QUESTIONS FOR FOOD FREEDOM
The Socratic method has worked throughout history to help people uncover their own prejudices and faulty assumptions. Another technique is to ask "why?" The saying goes that if you ask WHY five times you get to the crux of the matter.
Right now, my neighbor can't buy a pound of sausage from me unless the pig leaves my farm, goes up the interstate, out of the county, to a federally inspected processing facility, and then I re-import the meat back to my farm. Right now, not a single pound of sausage, T-bone steak, or lamb chop can be sold in our county without being exported outside the county to a federally inspected processing plant and re-imported.
Furthermore, if I want to make and sell lard to a neighbor, it's illegal. At most farmers' markets, you can't slice a watermelon to give a taste to a customer--that's food manufacturing and illegal. I can't make a quiche or chicken pot pie and sell it to a neighbor without a zoning special use permit for a certified kitchen and a plethora of licenses including bathroom and septic field even if the kitchen is 20 feet from my back door.
These are absurd hurdles that deter at best and prohibit at worst the access of entrepreneurial prototype food innovators (including both farming and culinary) from accessing neighbors with provenance. I'm not asking for unfettered access to WalMart or the export trade; I'm not an abolitionist asking to outlaw Monsanto and glyphosate; I'm asking for a functional underground railroad for people who want to exit the government-industrial-chemical oligarchical food and farm shackles.
Amazingly, most Americans right now don't want this because they're paranoid of unsafe food from unregulated sources. Here are some Socratic questions for folks to ponder, to break through this logjam.
1. Are farmers valuable in a society?
2. How can a society show it values farmers?
3. Is affordable, authentic food valuable in a society?
4. What are the biggest reasons why American food is poor?
5. Do you trust the government to make our food system better?
6. If not, how would you make it better?
I've got a slew more of these types of questions, but I think you get the drift.
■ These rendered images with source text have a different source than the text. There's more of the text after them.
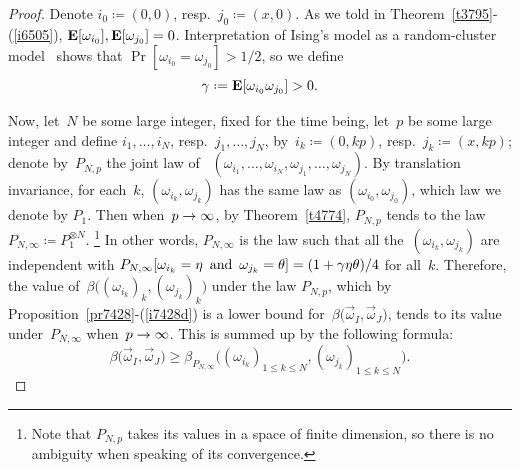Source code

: \begin{proof}
Denote $i_0 \coloneqq (0,0)$, resp.\ $j_0 \coloneqq (x,0)$.
As we told in Theorem~\ref{t3795}-(\ref{i6505}),
$\EE[\omega_{i_0}], \EE[\omega_{j_0}] = 0$.
Interpretation of Ising's model as a random-cluster model~\cite[\S~1.4]{Grimmett}
shows that $\Pr[\omega_{i_0}=\omega_{j_0}] > 1/2$,
so we define
\[ \gamma \coloneqq \EE[\omega_{i_0}\omega_{j_0}] > 0 .\]

Now, let~$N$ be some large integer, fixed for the time being,
let~$p$ be some large integer and define
$i_1, \ldots, i_N$, resp.~$j_1, \ldots, j_N$,
by~$i_k \coloneqq (0,kp)$, resp.\ $j_k \coloneqq (x,kp)$;
denote by~$P_{N,p}$ the joint law of~%
$(\omega_{i_1},\ldots,\omega_{i_N},\omega_{j_1},\ldots,\omega_{j_N})$.
By translation invariance, for each~$k$,
$(\omega_{i_k},\omega_{j_k})$ has the same law as $(\omega_{i_0},\omega_{j_0})$,
which law we denote by $P_1$.
%
Then when~$p \longto \infty$, by Theorem~\ref{t4774},
$P_{N,p}$ tends to the law $P_{N,\infty} \coloneqq P_1^{\otimes N}$.%
\footnote{Note that $P_{N,p}$
takes its values in a space of finite dimension,
so there is no ambiguity when speaking of its convergence.}
In other words, $P_{N,\infty}$ is the law such that
all the~$(\omega_{i_k},\omega_{j_k})$ are independent
with $P_{N,\infty}[\omega_{i_k}=\eta \enskip\text{and}\enskip \omega_{j_k}=\theta]
= (1+\gamma\eta\theta)/4$ for all~$k$.
%
Therefore, the value of~$\beta\big((\omega_{i_k})_k, (\omega_{j_k})_k\big)$
under the law $P_{N,p}$, which by Proposition~\hbox{\ref{pr7428}-(\ref{i7428d})}
is a lower bound for~$\beta \big(\vec\omega_I , \vec\omega_J \big)$,
tends to its value under~$P_{N,\infty}$ when~$p \longto \infty$.
This is summed up by the following formula:
\[\label{fo7691} \beta \big(\vec\omega_I, \vec\omega_J\big) \geq \beta_{P_{N,\infty}}
\big((\omega_{i_k})_{1\leq k\leq N}, (\omega_{j_k})_{1\leq k\leq N}\big) .\]


\end{proof}
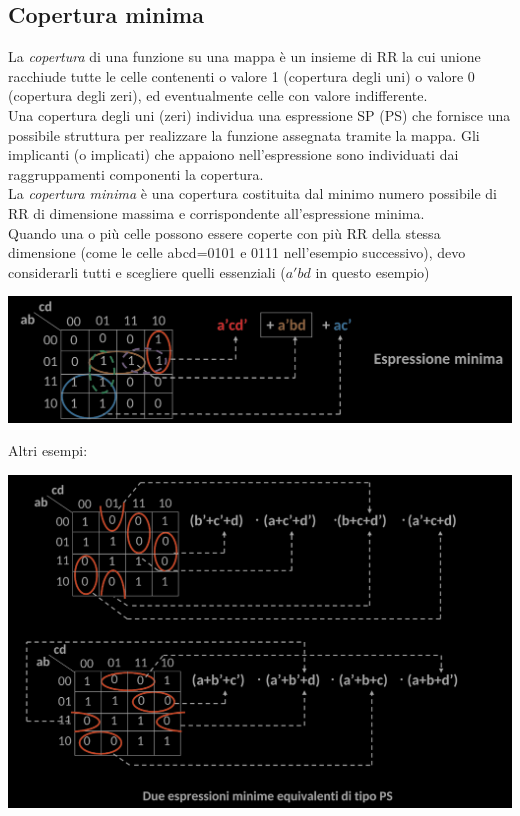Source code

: \documentclass{article}
\begin{document}
\subsection{Copertura minima}
La \textit{copertura} di una funzione su una mappa è un insieme di RR la cui unione racchiude tutte le celle contenenti o valore 1 (copertura degli uni) o valore 0 (copertura degli zeri), ed eventualmente celle con valore indifferente.
\vspace{0.2cm}\\
Una copertura degli uni (zeri) individua una espressione SP (PS) che fornisce una possibile struttura per realizzare la funzione assegnata tramite la mappa. Gli implicanti (o implicati) che appaiono nell'espressione sono individuati dai raggruppamenti componenti la copertura.
\vspace{0.2cm}\\
La \textit{copertura minima} è una copertura costituita dal minimo numero possibile di RR di dimensione massima e corrispondente all'espressione minima.
\vspace{0.2cm}\\
Quando una o più celle possono essere coperte con più RR della stessa dimensione (come le celle abcd=0101 e 0111 nell'esempio successivo), devo considerarli tutti e scegliere quelli essenziali ($a'bd$ in questo esempio)
\begin{center}
    \includegraphics[scale=0.55]{copertura.png}
\end{center}
Altri esempi:
\begin{center}
    \includegraphics[scale=0.55]{escoper.png}
\end{center}
\end{document}
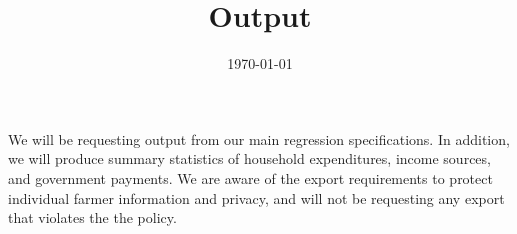 \documentclass[11pt]{article}
\date{\today}
\title{Output}
\begin{document}
\maketitle
We will be requesting output from our main regression specifications. In addition, we will produce summary statistics of household expenditures, income sources, and government payments. We are aware of the export requirements to protect individual farmer information and privacy, and will not be requesting any export that violates the the policy.
\end{document}
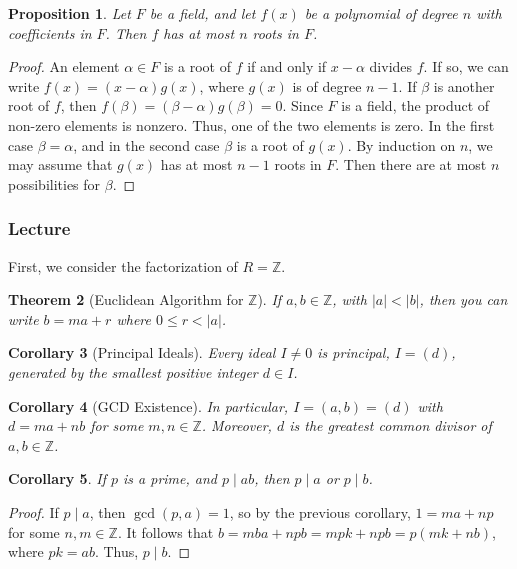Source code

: \documentclass[12pt]{article}
\newtheorem{thm}{Theorem}[section]
\newtheorem{cor}[thm]{Corollary}
\newtheorem{prop}[thm]{Proposition}
\theoremstyle{definition}
\theoremstyle{remark}
\numberwithin{equation}{section}
\newcommand\Z{\mathbb Z}    %
\begin{document}
\begin{prop}
        Let $F$ be a field, and let $f(x)$ be a polynomial of degree $n$ with coefficients in $F$. Then $f$ has at most $n$ roots in $F$.
\end{prop}
\begin{proof}
        An element $\alpha \in F$ is a root of $f$ if and only if $x - \alpha$ divides $f$. If so, we can write $f(x) = (x-\alpha)g(x)$, where $g(x)$ is of degree $n-1$. If $\beta$ is another root of $f$, then $f(\beta) = (\beta - \alpha)g(\beta) = 0$. Since $F$ is a field, the product of non-zero elements is nonzero. Thus, one of the two elements is zero. In the first case $\beta = \alpha$, and in the second case $\beta$ is a root of $g(x)$. By induction on $n$, we may assume that $g(x)$ has at most $n-1$ roots in $F$. Then there are at most $n$ possibilities for $\beta$.
\end{proof}

\vspace{15pt}


\subsubsection{Lecture}

First, we consider the factorization of $R = \Z$.

\begin{thm}[Euclidean Algorithm for $\Z$]
        If $a,b \in \Z$, with $|a| < |b|$, then you can write $b =ma + r$ where $0 \leq r < |a|$.
\end{thm}


\vspace{15pt}

\begin{cor}[Principal Ideals]
        Every ideal $I \neq 0$ is principal, $I = (d)$, generated by the smallest positive integer $d \in I$.
\end{cor}

\vspace{15pt}

\begin{cor}[GCD Existence]
        In particular, $I = (a,b) = (d)$ with $d = ma + nb$ for some $m,n \in \Z$. Moreover, $d$ is the greatest common divisor of $a,b \in \Z$.
\end{cor}

\vspace{15pt}


\begin{cor}
        If $p$ is a prime, and $p\;\vert\;ab$, then $p\;\vert\;a$ or $p\;\vert\;b$.
\end{cor}
\begin{proof}
        If $p\;\vert\;a$, then $\gcd(p,a) = 1$, so by the previous corollary, $1 = ma+np$ for some $n,m \in \Z$. It follows that $b = mba + npb = mpk + npb = p(mk+nb)$, where $pk = ab$. Thus, $p\;\vert\;b$.
\end{proof}
\end{document}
The problem is that the local, clean food side has been preaching when we should be asking questions. I'm learning a lot from Callie Means, RFK Jr.'s right-hand man in the MAHA movement, whose mantra is "curiosity." Did you know not a single vaccine in America has been subjected to a placebo trial? Wouldn't you think the pharmaceutical industry would be curious to run this most basic of all scientific studies? But no, if you ask, you're vilified as an anti-vaxxer, murderer, or worse.
As a nation, are we too TikToked, celebrity focused, sports addicted, and social media stupored to be curious enough to solve the most basic dysfunctions of our day?